Report, in full, each line of the material below in which the string "construction" occurs.

======== EXCERPTED DATA

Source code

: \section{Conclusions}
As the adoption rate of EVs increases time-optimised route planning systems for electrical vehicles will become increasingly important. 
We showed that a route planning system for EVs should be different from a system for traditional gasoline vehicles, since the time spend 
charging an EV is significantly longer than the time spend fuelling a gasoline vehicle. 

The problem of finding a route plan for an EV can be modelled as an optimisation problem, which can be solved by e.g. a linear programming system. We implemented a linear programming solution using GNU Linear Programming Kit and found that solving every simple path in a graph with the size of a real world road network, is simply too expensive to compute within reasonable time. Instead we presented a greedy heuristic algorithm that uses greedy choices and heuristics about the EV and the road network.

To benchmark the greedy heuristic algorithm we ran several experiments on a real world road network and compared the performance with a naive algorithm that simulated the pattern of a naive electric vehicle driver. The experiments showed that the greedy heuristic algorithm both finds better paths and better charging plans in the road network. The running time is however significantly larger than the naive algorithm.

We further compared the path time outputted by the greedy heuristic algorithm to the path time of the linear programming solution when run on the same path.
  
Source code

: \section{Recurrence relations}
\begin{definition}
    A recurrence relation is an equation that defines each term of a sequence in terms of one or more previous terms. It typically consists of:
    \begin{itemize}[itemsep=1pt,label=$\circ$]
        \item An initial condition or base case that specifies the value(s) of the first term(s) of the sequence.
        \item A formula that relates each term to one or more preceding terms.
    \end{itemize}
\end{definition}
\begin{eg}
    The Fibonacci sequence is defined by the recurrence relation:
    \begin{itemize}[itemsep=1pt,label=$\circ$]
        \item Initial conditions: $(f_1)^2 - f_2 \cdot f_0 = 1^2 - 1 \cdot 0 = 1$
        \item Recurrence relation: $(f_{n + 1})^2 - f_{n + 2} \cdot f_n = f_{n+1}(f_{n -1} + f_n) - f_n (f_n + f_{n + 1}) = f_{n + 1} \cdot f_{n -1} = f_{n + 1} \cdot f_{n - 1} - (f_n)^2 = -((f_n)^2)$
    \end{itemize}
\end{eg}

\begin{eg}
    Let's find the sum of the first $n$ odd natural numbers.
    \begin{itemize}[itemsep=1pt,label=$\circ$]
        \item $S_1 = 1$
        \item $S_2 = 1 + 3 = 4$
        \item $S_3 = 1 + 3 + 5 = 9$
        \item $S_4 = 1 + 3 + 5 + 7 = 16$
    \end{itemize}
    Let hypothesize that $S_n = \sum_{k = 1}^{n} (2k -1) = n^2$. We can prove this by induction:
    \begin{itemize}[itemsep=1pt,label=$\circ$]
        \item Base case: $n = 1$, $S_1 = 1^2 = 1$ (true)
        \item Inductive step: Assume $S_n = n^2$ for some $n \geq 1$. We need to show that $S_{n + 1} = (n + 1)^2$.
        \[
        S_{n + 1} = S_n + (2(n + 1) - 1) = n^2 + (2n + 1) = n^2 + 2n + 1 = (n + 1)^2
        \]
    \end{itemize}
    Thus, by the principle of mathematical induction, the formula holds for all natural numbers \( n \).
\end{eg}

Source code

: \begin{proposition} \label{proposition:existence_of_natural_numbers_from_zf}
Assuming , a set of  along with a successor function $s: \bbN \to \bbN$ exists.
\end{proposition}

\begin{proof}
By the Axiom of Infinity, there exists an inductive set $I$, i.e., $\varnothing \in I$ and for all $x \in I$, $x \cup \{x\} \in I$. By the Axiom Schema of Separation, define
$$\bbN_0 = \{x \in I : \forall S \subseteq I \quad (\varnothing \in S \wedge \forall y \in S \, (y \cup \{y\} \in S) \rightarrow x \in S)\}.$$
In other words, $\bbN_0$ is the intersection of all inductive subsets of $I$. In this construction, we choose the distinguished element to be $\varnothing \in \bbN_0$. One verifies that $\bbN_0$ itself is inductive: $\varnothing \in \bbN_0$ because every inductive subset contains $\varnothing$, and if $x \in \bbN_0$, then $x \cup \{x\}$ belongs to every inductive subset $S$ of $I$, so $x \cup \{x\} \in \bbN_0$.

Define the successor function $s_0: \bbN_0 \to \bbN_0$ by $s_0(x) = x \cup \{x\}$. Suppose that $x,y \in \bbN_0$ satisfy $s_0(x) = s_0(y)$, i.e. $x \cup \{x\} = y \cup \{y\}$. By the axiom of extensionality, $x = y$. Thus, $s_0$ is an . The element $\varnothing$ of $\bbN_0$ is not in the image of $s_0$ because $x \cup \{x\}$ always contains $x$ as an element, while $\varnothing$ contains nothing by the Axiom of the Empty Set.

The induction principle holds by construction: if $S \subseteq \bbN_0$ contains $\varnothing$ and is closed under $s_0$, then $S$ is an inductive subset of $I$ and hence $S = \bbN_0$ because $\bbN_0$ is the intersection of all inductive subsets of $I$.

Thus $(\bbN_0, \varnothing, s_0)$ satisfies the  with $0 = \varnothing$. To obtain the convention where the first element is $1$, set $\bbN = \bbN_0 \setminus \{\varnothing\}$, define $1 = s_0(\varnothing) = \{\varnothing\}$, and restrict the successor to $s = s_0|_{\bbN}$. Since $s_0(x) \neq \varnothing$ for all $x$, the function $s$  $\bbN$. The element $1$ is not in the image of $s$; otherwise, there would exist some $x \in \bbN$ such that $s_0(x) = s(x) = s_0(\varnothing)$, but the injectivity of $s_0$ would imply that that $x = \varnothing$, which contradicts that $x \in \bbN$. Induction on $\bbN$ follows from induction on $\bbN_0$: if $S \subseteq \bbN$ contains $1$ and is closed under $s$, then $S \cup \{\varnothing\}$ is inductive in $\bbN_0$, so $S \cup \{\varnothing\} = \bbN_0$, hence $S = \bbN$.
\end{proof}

================

• EXERCISE RESULT
In other words, $\bbN_0$ is the intersection of all inductive subsets of $I$. In this construction, we choose the distinguished element to be $\varnothing \in \bbN_0$. One verifies that $\bbN_0$ itself is inductive: $\varnothing \in \bbN_0$ because every inductive subset contains $\varnothing$, and if $x \in \bbN_0$, then $x \cup \{x\}$ belongs to every inductive subset $S$ of $I$, so $x \cup \{x\} \in \bbN_0$.
The induction principle holds by construction: if $S \subseteq \bbN_0$ contains $\varnothing$ and is closed under $s_0$, then $S$ is an inductive subset of $I$ and hence $S = \bbN_0$ because $\bbN_0$ is the intersection of all inductive subsets of $I$.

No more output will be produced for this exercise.